4) TransactionInterceptor: The Core Logic

When the proxy intercepts a call, it delegates to the TransactionInterceptor, which uses:

  • AnnotationTransactionAttributeSource: Reads the @Transactional metadata (propagation, isolation, rollbackFor, etc.) from the method/class.
  • PlatformTransactionManager: Actually starts or resumes a transaction (JDBC, JPA, etc.) and eventually commits/rolls back.
  • TransactionAttribute: Encapsulates the effective configuration for that method (timeout, readOnly, etc.).

Before the real method runs, the interceptor checks the configured attributes and begins or joins the transaction. After the method, it decides commit vs. rollback based on success or caught exceptions.

5) How This Relates to Your Configured Settings

All the transaction properties we’ve discussed—Propagation (e.g., REQUIRES_NEW), Isolation (REPEATABLE_READ), rollback rules (rollbackFor, noRollbackFor), readOnly, and timeout—get extracted when the proxy sees “a method with @Transactional.” The TransactionInterceptor references those properties for each call:

  1. Start transaction with the correct propagation/isolation.
  2. If the method hits an exception that triggers rollback (by default, runtime exceptions, or your custom rollbackFor config), it rolls back.
  3. If it completes normally, it commits (unless readOnly = true with certain advanced DB behaviors—rarely an actual rollback, but the concept stands).
  4. Timeout can cause forced rollback if the method runs too long.

6) Coming Up Next: Why Some Calls Don’t Trigger the Proxy

This entire mechanism only applies when:

  • The method is invoked externally through the bean’s proxy object.
  • The method is public (so it can be overridden or recognized by JDK proxy).

But what if you call a private method, or call a second method from within the same class (this.someMethod())—bypassing the external proxy path? That’s exactly why some transactions “don’t fire,” or custom settings like REQUIRES_NEW go ignored.

We’ll dive into those pitfalls—self-invocation, private/final methods, direct instantiation instead of letting Spring manage the bean—in the next article.

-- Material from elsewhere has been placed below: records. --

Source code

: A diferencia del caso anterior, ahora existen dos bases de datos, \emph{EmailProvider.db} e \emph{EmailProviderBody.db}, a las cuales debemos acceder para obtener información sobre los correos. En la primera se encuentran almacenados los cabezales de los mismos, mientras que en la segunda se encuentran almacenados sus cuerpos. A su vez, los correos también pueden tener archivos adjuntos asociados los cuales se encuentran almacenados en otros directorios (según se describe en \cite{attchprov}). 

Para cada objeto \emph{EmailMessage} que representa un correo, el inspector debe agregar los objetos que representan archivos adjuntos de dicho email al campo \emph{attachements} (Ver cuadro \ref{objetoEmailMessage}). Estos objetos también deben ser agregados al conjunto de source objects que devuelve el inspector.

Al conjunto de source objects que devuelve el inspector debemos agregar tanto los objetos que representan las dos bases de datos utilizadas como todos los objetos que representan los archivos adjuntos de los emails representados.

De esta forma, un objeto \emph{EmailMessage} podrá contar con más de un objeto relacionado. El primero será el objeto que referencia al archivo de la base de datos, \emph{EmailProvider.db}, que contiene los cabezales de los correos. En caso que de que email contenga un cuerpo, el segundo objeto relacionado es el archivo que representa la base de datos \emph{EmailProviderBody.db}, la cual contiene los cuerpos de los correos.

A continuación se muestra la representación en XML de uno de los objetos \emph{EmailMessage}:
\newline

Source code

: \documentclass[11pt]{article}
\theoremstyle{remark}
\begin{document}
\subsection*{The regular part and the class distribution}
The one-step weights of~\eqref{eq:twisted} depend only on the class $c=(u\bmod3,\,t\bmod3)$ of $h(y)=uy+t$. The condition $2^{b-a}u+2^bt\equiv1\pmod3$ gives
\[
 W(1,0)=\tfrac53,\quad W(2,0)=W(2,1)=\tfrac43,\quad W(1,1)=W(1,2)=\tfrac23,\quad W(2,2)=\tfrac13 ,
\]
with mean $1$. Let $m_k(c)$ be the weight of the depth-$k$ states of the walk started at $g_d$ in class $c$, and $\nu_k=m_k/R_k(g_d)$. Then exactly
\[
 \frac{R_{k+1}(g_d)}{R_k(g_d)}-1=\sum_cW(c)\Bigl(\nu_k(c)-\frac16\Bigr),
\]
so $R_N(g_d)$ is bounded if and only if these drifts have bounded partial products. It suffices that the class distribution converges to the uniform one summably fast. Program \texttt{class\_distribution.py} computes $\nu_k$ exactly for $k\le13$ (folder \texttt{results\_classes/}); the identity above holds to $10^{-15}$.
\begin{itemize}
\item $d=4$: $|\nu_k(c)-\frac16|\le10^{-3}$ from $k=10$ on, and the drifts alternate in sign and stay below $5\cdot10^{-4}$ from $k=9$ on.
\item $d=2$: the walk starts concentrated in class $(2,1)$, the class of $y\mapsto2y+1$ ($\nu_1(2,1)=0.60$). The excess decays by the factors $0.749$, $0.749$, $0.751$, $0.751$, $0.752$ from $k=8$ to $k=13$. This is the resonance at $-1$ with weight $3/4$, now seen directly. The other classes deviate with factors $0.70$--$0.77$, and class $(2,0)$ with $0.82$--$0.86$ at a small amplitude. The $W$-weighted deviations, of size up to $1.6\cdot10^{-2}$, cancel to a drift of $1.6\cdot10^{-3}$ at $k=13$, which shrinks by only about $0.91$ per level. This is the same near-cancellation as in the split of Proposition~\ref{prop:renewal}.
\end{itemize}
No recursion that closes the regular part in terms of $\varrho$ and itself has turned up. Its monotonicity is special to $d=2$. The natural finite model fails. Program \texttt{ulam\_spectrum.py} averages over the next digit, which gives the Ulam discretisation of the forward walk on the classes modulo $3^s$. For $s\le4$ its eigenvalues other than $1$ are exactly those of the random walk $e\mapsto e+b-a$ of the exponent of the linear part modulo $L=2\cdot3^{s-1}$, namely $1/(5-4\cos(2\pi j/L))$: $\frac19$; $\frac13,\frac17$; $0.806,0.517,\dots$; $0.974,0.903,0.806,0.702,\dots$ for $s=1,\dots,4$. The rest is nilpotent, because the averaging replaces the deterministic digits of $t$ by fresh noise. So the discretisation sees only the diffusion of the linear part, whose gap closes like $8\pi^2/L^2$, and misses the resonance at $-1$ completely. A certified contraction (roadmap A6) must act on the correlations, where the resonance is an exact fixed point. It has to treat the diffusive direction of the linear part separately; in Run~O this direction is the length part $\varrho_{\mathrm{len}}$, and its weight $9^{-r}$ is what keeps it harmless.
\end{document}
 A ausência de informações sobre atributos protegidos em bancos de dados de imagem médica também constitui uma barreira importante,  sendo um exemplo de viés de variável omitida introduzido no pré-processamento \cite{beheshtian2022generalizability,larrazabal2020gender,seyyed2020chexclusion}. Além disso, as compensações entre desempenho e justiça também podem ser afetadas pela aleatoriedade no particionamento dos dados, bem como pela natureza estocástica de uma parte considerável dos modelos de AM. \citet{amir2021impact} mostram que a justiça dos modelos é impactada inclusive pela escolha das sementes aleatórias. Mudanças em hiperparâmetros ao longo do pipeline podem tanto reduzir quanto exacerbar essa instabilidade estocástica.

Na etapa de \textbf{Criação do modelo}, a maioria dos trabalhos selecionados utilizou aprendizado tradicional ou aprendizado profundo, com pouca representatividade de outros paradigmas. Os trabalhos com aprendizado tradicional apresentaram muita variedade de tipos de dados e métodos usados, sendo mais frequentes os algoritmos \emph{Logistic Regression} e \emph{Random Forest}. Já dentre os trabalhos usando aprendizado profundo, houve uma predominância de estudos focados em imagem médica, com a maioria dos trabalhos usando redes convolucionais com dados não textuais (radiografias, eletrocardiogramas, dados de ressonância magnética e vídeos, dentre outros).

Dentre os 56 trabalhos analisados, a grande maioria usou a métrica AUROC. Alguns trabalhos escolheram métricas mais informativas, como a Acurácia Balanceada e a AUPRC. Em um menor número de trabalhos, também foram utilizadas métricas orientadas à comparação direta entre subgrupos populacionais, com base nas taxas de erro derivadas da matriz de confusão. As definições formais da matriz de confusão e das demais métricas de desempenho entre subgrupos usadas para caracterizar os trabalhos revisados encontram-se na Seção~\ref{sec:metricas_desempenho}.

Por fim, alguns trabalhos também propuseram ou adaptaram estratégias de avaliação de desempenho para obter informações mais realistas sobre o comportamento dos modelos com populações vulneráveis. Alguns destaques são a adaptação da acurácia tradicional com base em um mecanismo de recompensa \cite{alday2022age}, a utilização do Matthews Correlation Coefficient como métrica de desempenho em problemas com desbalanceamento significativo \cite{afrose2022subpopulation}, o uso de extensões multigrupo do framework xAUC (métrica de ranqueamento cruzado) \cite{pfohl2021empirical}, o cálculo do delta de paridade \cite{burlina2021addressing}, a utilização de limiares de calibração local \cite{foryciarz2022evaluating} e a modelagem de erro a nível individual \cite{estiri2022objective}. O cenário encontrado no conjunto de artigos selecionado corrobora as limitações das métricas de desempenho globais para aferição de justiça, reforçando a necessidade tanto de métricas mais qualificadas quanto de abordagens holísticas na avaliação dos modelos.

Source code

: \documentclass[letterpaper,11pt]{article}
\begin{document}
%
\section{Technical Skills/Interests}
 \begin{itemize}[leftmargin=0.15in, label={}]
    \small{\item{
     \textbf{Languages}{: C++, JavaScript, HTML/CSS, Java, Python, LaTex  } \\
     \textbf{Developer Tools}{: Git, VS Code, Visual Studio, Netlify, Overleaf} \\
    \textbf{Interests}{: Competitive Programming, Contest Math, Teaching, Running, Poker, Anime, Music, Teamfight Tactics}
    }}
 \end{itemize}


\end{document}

Understanding the core proxy structure described here sets the foundation.

Conclusion

Spring’s @Transactional logic is AOP-based: a proxy stands in for your real bean, intercepting method calls to start or join a transaction and handle commits/rollbacks. This approach is powerful and flexible, letting you define everything with annotations instead of manual transaction code. However:

  1. The proxy only intercepts external calls from other beans or clients.
  2. Internal calls or certain method signatures (private/final) can’t be intercepted with the default setup.

In the next article, we’ll look specifically at when transactions “don’t work” because calls skip the proxy, or method signatures make AOP impossible—and how you can fix it if you really need separate transaction scopes in those scenarios.

For now, you should have a solid grasp of why @Transactional can do its work without cluttering your code with commits/rollbacks: behind the scenes, a proxy is weaving transaction logic into your method calls.